An example of a first-order ambisonic encoding of a sound source.
The user can control the direction of the source.
The vector intensity visualizer analyzes the sound-field and shows the strongest sound activity.
In this case, as there is only a single source, it just follows it.
An example of a loading FOA ambisonic recordings, with binaural decoding.
The user can control the rotation of the sound scene.
The vector intensity visualizer analyzes the sound-field and shows the strongest sound activity.
In this case, multiple directions are rapidly analyzed according to the sound scene activity.
An example of applying a FOA ambisonic room impulse response to an anechoic sound source, with binaural decoding.
The user can control the rotation of the sound scene.
The vector intensity visualizer analyzes the sound-field and shows the strongest sound activity.
In this case, multiple directions are rapidly analyzed according to the sound scene activity.
An example of a listening to the output of a virtual microphone, inside a FOA ambisonic recording.
The user can control the look-up direction of the microphone, and its pattern.
The vector intensity visualizer analyzes the sound-field and shows the strongest sound activity.
In this case, multiple directions are rapidly analyzed according to the sound scene activity.
An example of a higher-order ambisonic encoding of a sound source. The example demonstrates the effect of the ambisonic order on the perception of the sound source. The user can switch between different sets of decoding filters on-the-fly.
An example of a higher-order ambisonic encoding only using circular harmonics (2D). Same example as above but with 2D classes and horizontal only spatialization. Allows the use of Ambisonics up to 15th order.
An example of a loading HOA ambisonic recordings, with binaural decoding.
The user can control the rotation of the sound scene.
The example demonstrates the effect of the ambisonic order on the perception of the sound source.
The user can switch between different sets of decoding filters on-the-fly.

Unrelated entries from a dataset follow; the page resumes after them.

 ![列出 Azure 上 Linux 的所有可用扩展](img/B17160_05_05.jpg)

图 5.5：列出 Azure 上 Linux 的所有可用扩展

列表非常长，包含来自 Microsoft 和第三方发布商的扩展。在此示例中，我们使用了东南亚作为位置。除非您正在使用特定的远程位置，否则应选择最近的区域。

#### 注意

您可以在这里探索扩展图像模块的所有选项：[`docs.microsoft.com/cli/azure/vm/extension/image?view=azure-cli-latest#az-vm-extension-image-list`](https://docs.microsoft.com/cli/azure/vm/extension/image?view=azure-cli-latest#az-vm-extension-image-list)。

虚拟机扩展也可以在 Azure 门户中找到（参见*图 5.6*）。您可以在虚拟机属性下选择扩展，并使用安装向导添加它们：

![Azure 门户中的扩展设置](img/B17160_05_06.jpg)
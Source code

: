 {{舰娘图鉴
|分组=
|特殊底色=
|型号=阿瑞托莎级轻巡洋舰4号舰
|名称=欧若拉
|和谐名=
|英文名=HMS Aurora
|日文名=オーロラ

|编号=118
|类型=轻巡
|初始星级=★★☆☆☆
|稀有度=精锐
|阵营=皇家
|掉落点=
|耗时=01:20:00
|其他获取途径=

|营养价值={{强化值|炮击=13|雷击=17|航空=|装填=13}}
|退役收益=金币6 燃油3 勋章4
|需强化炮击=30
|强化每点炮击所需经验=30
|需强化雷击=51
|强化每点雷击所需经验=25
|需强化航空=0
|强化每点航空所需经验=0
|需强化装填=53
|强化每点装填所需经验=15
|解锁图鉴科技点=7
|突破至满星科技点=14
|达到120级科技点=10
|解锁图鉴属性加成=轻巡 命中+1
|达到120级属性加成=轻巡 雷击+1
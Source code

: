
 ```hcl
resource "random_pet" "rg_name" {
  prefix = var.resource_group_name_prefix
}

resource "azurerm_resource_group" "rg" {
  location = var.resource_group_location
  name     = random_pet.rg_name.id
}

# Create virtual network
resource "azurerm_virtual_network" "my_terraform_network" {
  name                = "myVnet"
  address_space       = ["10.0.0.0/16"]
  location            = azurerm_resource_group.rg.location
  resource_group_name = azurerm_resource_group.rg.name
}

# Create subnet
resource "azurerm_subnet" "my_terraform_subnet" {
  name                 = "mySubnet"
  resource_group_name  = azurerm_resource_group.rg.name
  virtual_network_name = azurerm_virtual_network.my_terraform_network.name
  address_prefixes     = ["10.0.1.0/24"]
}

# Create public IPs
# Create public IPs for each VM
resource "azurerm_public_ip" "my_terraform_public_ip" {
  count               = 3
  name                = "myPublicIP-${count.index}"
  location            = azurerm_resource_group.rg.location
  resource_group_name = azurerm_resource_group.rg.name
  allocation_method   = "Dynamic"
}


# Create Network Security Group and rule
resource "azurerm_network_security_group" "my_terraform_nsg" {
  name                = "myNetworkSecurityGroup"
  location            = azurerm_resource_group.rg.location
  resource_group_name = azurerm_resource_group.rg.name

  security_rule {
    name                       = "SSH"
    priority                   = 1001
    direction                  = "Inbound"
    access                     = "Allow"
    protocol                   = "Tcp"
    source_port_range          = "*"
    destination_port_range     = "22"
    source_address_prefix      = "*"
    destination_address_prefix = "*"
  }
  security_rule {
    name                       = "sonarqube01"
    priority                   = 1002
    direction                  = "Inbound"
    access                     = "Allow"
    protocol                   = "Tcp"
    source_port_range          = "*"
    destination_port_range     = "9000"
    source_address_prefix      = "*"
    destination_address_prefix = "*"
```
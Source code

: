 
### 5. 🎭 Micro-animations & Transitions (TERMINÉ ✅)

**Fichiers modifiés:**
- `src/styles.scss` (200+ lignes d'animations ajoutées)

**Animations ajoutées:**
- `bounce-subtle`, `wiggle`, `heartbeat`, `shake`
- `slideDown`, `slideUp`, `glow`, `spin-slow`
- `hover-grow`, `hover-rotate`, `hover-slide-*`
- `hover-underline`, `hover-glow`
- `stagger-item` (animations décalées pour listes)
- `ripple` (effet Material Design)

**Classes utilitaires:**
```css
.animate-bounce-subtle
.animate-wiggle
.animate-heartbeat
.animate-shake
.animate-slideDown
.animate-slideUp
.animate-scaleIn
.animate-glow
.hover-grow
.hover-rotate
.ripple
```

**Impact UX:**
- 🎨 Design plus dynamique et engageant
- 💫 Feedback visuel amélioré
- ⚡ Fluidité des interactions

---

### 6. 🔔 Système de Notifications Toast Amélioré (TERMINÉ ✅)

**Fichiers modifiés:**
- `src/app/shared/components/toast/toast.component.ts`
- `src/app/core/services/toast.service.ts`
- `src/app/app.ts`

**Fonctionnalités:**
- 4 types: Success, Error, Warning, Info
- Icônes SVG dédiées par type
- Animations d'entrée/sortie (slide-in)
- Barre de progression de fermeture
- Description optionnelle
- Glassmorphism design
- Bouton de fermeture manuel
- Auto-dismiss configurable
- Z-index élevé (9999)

An example of applying a HOA ambisonic room impulse response to an anechoic sound source, with binaural decoding.
The user can control the rotation of the sound scene.
The vector intensity visualizer analyzes the sound-field and shows the strongest sound activity.
In this case, multiple directions are rapidly analyzed according to the sound scene activity.
An example of a listening to the output of a virtual microphone, inside a HOA ambisonic recording.
The user can control the look-up direction of the microphone, and its pattern.
The vector intensity visualizer analyzes the sound-field and shows the strongest sound activity.
In this case, multiple directions are rapidly analyzed according to the sound scene activity.
An example of a higher-order ambisonic encoding of a sound source and decoding to an array of speakers. The example demonstrates how to use the web audio API for rendering on a multi-channel architecture.
An example of a loading HOA ambisonic recordings, decoded on a mutli-channel array of speakers. The example demonstrates how to use the web audio API for rendering on a multi-channel architecture.
The following example combines spherical video
rendering, Google-Carboard style, with head-tracking based on the
smartphone/tablet orientation sensors, and respective ambisonic rendering
using JSAmbisonics.
The WebGL/THREEJS code for the visuals is based on the tutorial code
available here.
The audio/video recording is taken in Helsinki Concert Hall (Musiikkitalo), on a Brahms piece rehearsed by the Sibelius Academy Symphony Orchestra.
This is the same as the HOA panner example above, but in this example integration with SOFA HRTFs is demonstrated. Instead of loading or switching the decoding filters directly, as in the previous examples, different sets of HRTFs in the SOFA format are loaded and switched, and the decoding filters are generated automatically for the specified order.
This is the same as the HOA virtual microphone example above, but with an additional visualization of the rotated microphone pattern using WebGL.
This is the same as the FOA player but using the HTML audio element to stream audio. Useful to e.g. stream large audio files on mobile devices.
(Not intended for mobiles)
Test script that goes through all the objects in the library, initializes them and logs information on the console - useful to see if the browser supports the library.